For male prisoners (the great majority), the percentage of prisoners in the main religious groups (in 2002, England and Wales) is as follows:

Anglican.............36
Roman Catholic.......17
Free Church...........2
Other Christian.......3
(total Christian.....58)
Muslim................8
Other religions.......3
No religion..........32

'Other religions' include Hindus, Buddhists, Sikhs and Jews, each with less than 1% of the prison population, though Hindus and Buddhists come close to 1%.

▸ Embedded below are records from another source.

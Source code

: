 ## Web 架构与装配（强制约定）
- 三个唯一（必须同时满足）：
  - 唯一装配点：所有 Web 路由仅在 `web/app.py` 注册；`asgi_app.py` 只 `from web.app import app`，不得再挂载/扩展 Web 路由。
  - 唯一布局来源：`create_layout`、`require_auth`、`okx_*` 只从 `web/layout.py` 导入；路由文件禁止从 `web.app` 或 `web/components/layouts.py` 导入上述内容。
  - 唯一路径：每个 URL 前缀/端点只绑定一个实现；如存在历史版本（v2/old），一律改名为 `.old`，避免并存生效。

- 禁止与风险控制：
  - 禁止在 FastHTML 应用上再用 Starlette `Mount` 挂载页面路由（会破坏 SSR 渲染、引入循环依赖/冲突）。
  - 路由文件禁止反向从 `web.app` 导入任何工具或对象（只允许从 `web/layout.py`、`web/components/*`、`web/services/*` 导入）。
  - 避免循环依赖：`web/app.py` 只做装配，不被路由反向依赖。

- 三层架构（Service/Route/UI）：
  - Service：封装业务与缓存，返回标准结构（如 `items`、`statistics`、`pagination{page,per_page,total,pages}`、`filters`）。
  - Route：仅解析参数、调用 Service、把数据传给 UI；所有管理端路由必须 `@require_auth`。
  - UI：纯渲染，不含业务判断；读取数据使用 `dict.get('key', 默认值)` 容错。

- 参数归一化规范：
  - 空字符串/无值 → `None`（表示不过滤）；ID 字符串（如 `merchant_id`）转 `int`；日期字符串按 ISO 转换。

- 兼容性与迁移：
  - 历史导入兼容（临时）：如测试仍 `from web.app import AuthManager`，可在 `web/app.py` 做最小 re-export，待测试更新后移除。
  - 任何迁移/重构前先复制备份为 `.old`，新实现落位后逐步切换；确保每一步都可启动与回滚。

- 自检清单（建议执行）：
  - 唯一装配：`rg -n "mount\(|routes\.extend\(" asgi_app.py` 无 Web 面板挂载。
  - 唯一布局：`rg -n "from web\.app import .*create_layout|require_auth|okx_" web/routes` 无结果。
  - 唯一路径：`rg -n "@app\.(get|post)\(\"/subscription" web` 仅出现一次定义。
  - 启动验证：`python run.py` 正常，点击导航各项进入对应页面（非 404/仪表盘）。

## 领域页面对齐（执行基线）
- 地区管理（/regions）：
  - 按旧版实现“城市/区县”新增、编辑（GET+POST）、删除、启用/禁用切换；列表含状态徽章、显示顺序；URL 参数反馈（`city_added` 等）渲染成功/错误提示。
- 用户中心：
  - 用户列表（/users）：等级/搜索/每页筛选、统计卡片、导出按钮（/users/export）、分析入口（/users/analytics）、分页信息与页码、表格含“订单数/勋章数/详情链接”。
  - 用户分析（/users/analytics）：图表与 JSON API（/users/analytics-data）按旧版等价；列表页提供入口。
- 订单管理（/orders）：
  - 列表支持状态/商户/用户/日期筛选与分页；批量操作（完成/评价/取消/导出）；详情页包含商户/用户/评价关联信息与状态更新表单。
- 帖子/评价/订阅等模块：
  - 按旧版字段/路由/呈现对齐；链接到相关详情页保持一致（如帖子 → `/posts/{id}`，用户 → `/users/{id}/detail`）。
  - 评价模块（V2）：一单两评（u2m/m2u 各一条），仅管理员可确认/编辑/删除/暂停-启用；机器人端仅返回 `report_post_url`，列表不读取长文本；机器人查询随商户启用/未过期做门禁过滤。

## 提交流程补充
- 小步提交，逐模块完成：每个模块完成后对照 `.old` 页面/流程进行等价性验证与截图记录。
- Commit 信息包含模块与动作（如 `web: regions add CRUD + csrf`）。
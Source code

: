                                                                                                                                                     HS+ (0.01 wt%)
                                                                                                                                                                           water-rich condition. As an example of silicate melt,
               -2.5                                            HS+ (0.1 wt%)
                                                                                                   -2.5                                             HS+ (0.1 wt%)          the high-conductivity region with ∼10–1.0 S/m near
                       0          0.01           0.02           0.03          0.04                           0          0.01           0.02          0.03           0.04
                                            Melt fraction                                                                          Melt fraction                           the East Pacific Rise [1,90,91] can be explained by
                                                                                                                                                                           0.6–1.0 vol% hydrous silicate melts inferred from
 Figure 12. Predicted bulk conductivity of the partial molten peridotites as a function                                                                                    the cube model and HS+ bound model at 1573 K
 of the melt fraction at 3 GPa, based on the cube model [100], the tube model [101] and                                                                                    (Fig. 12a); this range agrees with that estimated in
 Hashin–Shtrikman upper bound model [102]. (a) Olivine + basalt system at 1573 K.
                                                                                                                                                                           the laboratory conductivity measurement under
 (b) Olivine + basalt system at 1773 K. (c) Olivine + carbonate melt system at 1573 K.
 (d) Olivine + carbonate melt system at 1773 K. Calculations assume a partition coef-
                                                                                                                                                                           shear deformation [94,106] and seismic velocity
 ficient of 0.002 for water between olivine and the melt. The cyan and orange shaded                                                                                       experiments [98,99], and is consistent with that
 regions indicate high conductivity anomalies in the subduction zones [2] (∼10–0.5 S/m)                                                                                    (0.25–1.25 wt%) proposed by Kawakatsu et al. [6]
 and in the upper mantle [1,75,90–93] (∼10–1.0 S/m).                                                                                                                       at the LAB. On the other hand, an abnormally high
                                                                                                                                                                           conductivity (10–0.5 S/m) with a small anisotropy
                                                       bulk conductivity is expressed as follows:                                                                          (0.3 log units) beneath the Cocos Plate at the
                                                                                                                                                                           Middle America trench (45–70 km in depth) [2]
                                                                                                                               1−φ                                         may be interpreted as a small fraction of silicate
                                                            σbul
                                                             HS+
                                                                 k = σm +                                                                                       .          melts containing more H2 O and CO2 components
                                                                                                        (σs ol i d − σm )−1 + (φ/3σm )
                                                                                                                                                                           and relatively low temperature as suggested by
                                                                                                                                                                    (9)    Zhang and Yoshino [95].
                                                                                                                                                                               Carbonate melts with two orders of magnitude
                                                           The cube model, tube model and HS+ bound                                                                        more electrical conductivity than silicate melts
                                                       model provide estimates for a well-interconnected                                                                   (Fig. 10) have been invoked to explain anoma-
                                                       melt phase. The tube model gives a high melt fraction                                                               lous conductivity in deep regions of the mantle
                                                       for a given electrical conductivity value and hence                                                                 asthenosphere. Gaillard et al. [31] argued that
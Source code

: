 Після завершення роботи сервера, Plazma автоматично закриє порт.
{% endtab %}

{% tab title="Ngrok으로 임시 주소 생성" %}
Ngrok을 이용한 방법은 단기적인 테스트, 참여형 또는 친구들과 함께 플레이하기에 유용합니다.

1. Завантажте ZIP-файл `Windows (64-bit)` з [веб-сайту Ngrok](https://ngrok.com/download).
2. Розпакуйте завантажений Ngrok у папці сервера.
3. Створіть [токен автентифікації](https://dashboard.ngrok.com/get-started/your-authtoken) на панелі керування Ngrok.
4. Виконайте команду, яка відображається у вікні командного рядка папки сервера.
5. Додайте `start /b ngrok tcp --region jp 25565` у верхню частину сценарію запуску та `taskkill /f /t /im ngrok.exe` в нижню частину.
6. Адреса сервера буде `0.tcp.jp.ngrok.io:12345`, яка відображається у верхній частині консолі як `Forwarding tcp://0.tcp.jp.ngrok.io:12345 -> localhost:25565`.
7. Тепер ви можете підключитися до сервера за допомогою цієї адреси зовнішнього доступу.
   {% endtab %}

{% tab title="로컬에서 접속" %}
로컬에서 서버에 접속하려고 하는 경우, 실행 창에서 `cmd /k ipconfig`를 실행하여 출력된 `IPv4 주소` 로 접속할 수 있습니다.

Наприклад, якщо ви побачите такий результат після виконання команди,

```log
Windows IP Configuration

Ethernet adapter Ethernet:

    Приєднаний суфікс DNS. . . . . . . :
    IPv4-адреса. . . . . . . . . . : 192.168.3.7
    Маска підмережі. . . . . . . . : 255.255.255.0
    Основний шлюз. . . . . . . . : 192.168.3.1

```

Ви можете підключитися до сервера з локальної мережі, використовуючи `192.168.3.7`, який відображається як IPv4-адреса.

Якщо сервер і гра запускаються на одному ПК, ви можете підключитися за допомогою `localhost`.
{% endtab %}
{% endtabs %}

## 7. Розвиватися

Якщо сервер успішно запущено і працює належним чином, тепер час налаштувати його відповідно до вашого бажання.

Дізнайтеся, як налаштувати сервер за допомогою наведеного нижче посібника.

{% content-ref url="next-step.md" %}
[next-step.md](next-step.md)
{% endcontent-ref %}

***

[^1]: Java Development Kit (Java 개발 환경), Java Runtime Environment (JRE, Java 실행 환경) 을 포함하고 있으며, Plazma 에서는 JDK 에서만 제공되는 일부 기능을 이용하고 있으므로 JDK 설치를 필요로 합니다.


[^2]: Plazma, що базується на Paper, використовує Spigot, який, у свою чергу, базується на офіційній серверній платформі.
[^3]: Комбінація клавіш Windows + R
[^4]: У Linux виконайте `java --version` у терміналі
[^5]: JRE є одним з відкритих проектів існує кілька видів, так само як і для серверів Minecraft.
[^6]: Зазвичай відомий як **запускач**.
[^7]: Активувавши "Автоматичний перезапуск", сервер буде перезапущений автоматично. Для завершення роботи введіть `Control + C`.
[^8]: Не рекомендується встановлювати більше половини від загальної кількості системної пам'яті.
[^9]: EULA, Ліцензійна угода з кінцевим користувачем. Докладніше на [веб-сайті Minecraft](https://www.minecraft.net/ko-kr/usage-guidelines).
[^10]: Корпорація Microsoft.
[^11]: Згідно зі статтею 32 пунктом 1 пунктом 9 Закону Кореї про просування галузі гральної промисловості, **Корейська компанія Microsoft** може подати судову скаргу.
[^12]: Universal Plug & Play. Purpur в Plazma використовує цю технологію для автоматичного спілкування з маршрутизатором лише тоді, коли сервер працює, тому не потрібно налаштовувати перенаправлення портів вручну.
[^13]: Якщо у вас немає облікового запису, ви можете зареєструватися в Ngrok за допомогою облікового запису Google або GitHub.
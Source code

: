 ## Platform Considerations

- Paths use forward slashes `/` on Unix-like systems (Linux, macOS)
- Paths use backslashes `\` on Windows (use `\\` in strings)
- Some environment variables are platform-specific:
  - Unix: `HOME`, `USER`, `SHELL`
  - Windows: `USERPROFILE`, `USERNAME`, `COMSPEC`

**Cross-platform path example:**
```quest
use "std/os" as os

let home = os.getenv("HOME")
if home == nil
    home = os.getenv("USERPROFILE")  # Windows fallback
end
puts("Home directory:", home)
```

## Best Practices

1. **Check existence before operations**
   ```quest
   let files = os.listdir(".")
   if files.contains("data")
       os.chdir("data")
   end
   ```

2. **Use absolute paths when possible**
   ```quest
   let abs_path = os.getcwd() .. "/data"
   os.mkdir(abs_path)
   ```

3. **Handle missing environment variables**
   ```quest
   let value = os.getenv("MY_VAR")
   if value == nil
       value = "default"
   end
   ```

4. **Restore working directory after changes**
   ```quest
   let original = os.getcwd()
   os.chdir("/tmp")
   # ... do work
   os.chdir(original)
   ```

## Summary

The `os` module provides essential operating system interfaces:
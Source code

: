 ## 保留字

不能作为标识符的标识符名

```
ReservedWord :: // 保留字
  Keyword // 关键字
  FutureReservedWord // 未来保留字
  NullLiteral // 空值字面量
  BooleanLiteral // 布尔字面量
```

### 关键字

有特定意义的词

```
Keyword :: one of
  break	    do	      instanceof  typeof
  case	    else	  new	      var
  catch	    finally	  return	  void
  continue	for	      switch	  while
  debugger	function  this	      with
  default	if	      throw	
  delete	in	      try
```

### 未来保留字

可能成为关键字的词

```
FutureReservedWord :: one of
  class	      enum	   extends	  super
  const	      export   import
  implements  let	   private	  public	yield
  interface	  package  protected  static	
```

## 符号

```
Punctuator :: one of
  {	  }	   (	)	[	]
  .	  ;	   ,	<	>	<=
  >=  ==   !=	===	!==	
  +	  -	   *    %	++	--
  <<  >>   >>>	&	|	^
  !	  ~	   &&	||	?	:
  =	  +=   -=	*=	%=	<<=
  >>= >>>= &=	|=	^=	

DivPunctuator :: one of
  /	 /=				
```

Of course, these figures are meaningless without some comparative figures for proportions in the general population. The 2001 Census for England and Wales for the first time included a question on religious affiliation. The results are broken down by sex and broad age group (Census Table S107) [Added: correction, it should be Table S103]. For comparison with prisoners, it is probably most appropriate to take the group of males aged 25-49. There is a complication that about 7% of respondents declined to answer the question. If we exclude these from the total, the percentages of the main religious groups among those who did reply to the question were as follows:

Christian.....70
Muslim.........3.5
Hindu..........1.4
No religion...23

No other group had more than 1 % of the population

It therefore does seem that those claiming 'no religion' are statistically somewhat over-represented among the British prison population, compared to those in the general population, while Christians and Hindus are under-represented. On the other hand, Muslims are heavily over-represented. [Added: it has been pointed out that some of these will have converted to Islam while in prison. See the comments board.] Buddhists, with less than 0.5% of the general population, but nearly 1% of the prison population, are also over-represented. This may be partly because Buddhists tend to be serving long sentences, which puzzled me until it occurred to me that they would include Chinese and South East Asian drug smugglers and Triad gangsters. I suspect that among Christians, Roman Catholics, with 17% of the prison population, are also somewhat over-represented. The general population Census does not break 'Christians' down into denominations, but it is usually reckoned that between 10% and 15% of the population are Catholics.

I wouldn't take any of this very seriously as evidence for the effect of religion on criminality (or vice versa), as so many other factors would be involved.